McCain also fought the headwinds of a relentlessly hostile political environment, weighted down with the baggage left to him by President Bush and an economic collapse that took place in the middle of the general election campaign.

The day shimmered with history as voters began lining up before dark – hours before polls opened – to take part in a campaign that, over the course of two years, commanded an extraordinary amount of attention from the American public.

As the returns became known, and Obama passed milestone after milestone, many Americans rolled into the streets to celebrate what many described, with perhaps overstated if understandable exhilaration, a new era in a country where just 143 years ago, Obama, as a black man, could have been owned as a slave.

For Republicans, especially the conservatives who have dominated the party for nearly three decades, the night represented a bitter setback and left them contemplating where they now stand in American politics.

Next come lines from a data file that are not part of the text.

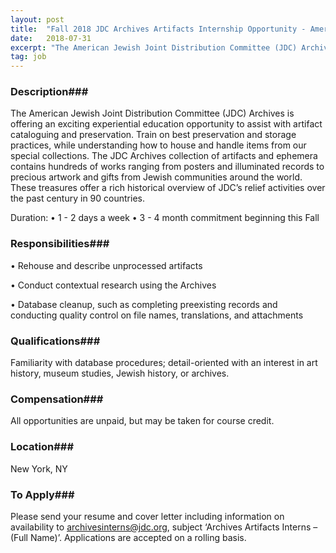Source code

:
 ```yaml
---
layout: post
title:  "Fall 2018 JDC Archives Artifacts Internship Opportunity - American Jewish Joint Distribution Committee"
date:   2018-07-31
excerpt: "The American Jewish Joint Distribution Committee (JDC) Archives is offering an exciting experiential education opportunity to assist with artifact cataloguing and preservation. Train on best preservation and storage practices, while understanding how to house and handle items from our special collections. The JDC Archives collection of artifacts and ephemera contains..."
tag: job
---
```


### Description###

The American Jewish Joint Distribution Committee (JDC) Archives is offering an exciting experiential education opportunity to assist with artifact cataloguing and preservation. Train on best preservation and storage practices, while understanding how to house and handle items from our special collections. The JDC Archives collection of artifacts and ephemera contains hundreds of works ranging from posters and illuminated records to precious artwork and gifts from Jewish communities around the world. These treasures offer a rich historical overview of JDC’s relief activities over the past century in 90 countries. 

Duration:
•	1 - 2 days a week
•	3 - 4 month commitment beginning this Fall



### Responsibilities###


• 	Rehouse and describe unprocessed artifacts

• 	Conduct contextual research using the Archives

• 	Database cleanup, such as completing preexisting records and conducting quality control on file names, translations, and attachments



### Qualifications###

Familiarity with database procedures; detail-oriented with an interest in art history, museum studies, Jewish history, or archives.  


### Compensation###

All opportunities are unpaid, but may be taken for course credit. 


### Location###

New York, NY




### To Apply###

Please send your resume and cover letter including information on availability to archivesinterns@jdc.org, subject ‘Archives Artifacts Interns – (Full Name)’. Applications are accepted on a rolling basis.






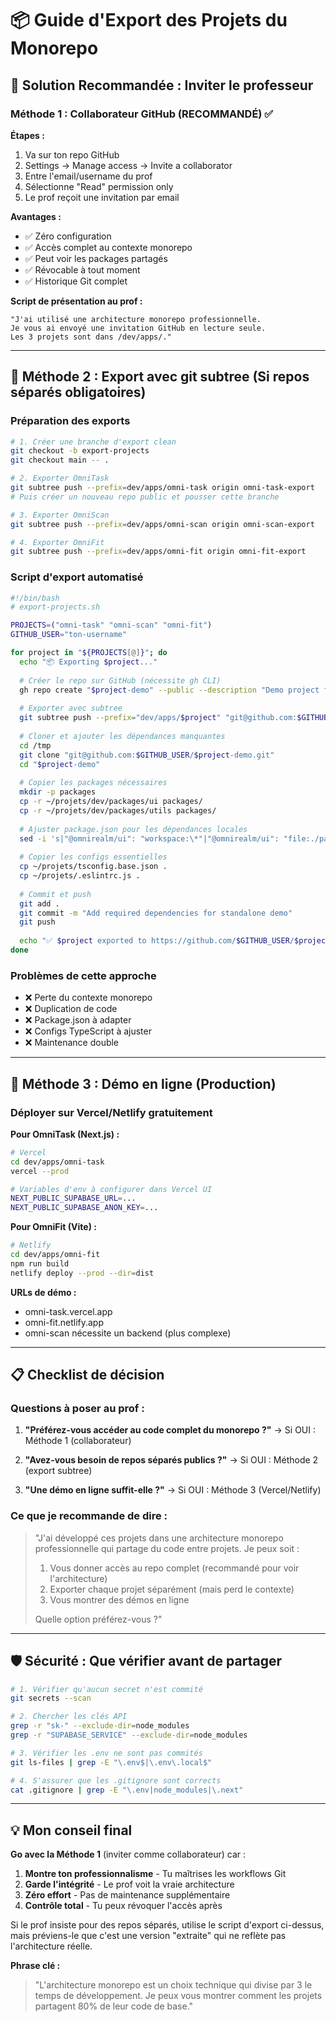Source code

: # 📦 Guide d'Export des Projets du Monorepo

## 🎯 Solution Recommandée : Inviter le professeur

### Méthode 1 : Collaborateur GitHub (RECOMMANDÉ) ✅

**Étapes :**
1. Va sur ton repo GitHub
2. Settings → Manage access → Invite a collaborator
3. Entre l'email/username du prof
4. Sélectionne "Read" permission only
5. Le prof reçoit une invitation par email

**Avantages :**
- ✅ Zéro configuration
- ✅ Accès complet au contexte monorepo
- ✅ Peut voir les packages partagés
- ✅ Révocable à tout moment
- ✅ Historique Git complet

**Script de présentation au prof :**
```
"J'ai utilisé une architecture monorepo professionnelle.
Je vous ai envoyé une invitation GitHub en lecture seule.
Les 3 projets sont dans /dev/apps/."
```

---

## 🔧 Méthode 2 : Export avec git subtree (Si repos séparés obligatoires)

### Préparation des exports

```bash
# 1. Créer une branche d'export clean
git checkout -b export-projects
git checkout main -- .

# 2. Exporter OmniTask
git subtree push --prefix=dev/apps/omni-task origin omni-task-export
# Puis créer un nouveau repo public et pousser cette branche

# 3. Exporter OmniScan  
git subtree push --prefix=dev/apps/omni-scan origin omni-scan-export

# 4. Exporter OmniFit
git subtree push --prefix=dev/apps/omni-fit origin omni-fit-export
```

### Script d'export automatisé

```bash
#!/bin/bash
# export-projects.sh

PROJECTS=("omni-task" "omni-scan" "omni-fit")
GITHUB_USER="ton-username"

for project in "${PROJECTS[@]}"; do
  echo "📦 Exporting $project..."
  
  # Créer le repo sur GitHub (nécessite gh CLI)
  gh repo create "$project-demo" --public --description "Demo project for presentation"
  
  # Exporter avec subtree
  git subtree push --prefix="dev/apps/$project" "git@github.com:$GITHUB_USER/$project-demo.git" main
  
  # Cloner et ajouter les dépendances manquantes
  cd /tmp
  git clone "git@github.com:$GITHUB_USER/$project-demo.git"
  cd "$project-demo"
  
  # Copier les packages nécessaires
  mkdir -p packages
  cp -r ~/projets/dev/packages/ui packages/
  cp -r ~/projets/dev/packages/utils packages/
  
  # Ajuster package.json pour les dépendances locales
  sed -i 's|"@omnirealm/ui": "workspace:\*"|"@omnirealm/ui": "file:./packages/ui"|g' package.json
  
  # Copier les configs essentielles
  cp ~/projets/tsconfig.base.json .
  cp ~/projets/.eslintrc.js .
  
  # Commit et push
  git add .
  git commit -m "Add required dependencies for standalone demo"
  git push
  
  echo "✅ $project exported to https://github.com/$GITHUB_USER/$project-demo"
done
```

### Problèmes de cette approche
- ❌ Perte du contexte monorepo
- ❌ Duplication de code
- ❌ Package.json à adapter
- ❌ Configs TypeScript à ajuster
- ❌ Maintenance double

---

## 🚀 Méthode 3 : Démo en ligne (Production)

### Déployer sur Vercel/Netlify gratuitement

**Pour OmniTask (Next.js) :**
```bash
# Vercel
cd dev/apps/omni-task
vercel --prod

# Variables d'env à configurer dans Vercel UI
NEXT_PUBLIC_SUPABASE_URL=...
NEXT_PUBLIC_SUPABASE_ANON_KEY=...
```

**Pour OmniFit (Vite) :**
```bash
# Netlify
cd dev/apps/omni-fit
npm run build
netlify deploy --prod --dir=dist
```

**URLs de démo :**
- omni-task.vercel.app
- omni-fit.netlify.app
- omni-scan nécessite un backend (plus complexe)

---

## 📋 Checklist de décision

### Questions à poser au prof :

1. **"Préférez-vous accéder au code complet du monorepo ?"**
   → Si OUI : Méthode 1 (collaborateur)

2. **"Avez-vous besoin de repos séparés publics ?"**
   → Si OUI : Méthode 2 (export subtree)

3. **"Une démo en ligne suffit-elle ?"**
   → Si OUI : Méthode 3 (Vercel/Netlify)

### Ce que je recommande de dire :

> "J'ai développé ces projets dans une architecture monorepo professionnelle 
> qui partage du code entre projets. Je peux soit :
> 1. Vous donner accès au repo complet (recommandé pour voir l'architecture)
> 2. Exporter chaque projet séparément (mais perd le contexte)
> 3. Vous montrer des démos en ligne
> 
> Quelle option préférez-vous ?"

---

## 🛡️ Sécurité : Que vérifier avant de partager

```bash
# 1. Vérifier qu'aucun secret n'est commité
git secrets --scan

# 2. Chercher les clés API
grep -r "sk-" --exclude-dir=node_modules
grep -r "SUPABASE_SERVICE" --exclude-dir=node_modules

# 3. Vérifier les .env ne sont pas commités
git ls-files | grep -E "\.env$|\.env\.local$"

# 4. S'assurer que les .gitignore sont corrects
cat .gitignore | grep -E "\.env|node_modules|\.next"
```

---

## 💡 Mon conseil final

**Go avec la Méthode 1** (inviter comme collaborateur) car :

1. **Montre ton professionnalisme** - Tu maîtrises les workflows Git
2. **Garde l'intégrité** - Le prof voit la vraie architecture
3. **Zéro effort** - Pas de maintenance supplémentaire
4. **Contrôle total** - Tu peux révoquer l'accès après

Si le prof insiste pour des repos séparés, utilise le script d'export ci-dessus, mais préviens-le que c'est une version "extraite" qui ne reflète pas l'architecture réelle.

**Phrase clé :**
> "L'architecture monorepo est un choix technique qui divise par 3 
> le temps de développement. Je peux vous montrer comment les projets 
> partagent 80% de leur code de base."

Obama led his party in a decisive sweep of Congress, putting Democrats in control of both the House and the Senate – by overwhelming numbers – and the White House for the first time since 1995, when Bill Clinton was president. This new Democratic majority now faces the task of governing the country through a difficult period: the likelihood of a deep and prolonged recession.

Obama will come into office after an election in which he laid out a number of clear promises: to cut taxes for most Americans, get the United States out of Iraq in a fast if orderly fashion, and expand health care. In a recognition of the difficult transition he faces – given the economic crisis – Obama is expected to begin filling White House jobs as early as this week.

Obama defeated McCain in Ohio, a central battleground in American politics, despite a huge effort that brought McCain and his running mate, Governor Sarah Palin of Alaska, repeatedly back there. Ohio was a state Obama lost decisively to Senator Hillary Rodham Clinton of New York in the Democratic primary.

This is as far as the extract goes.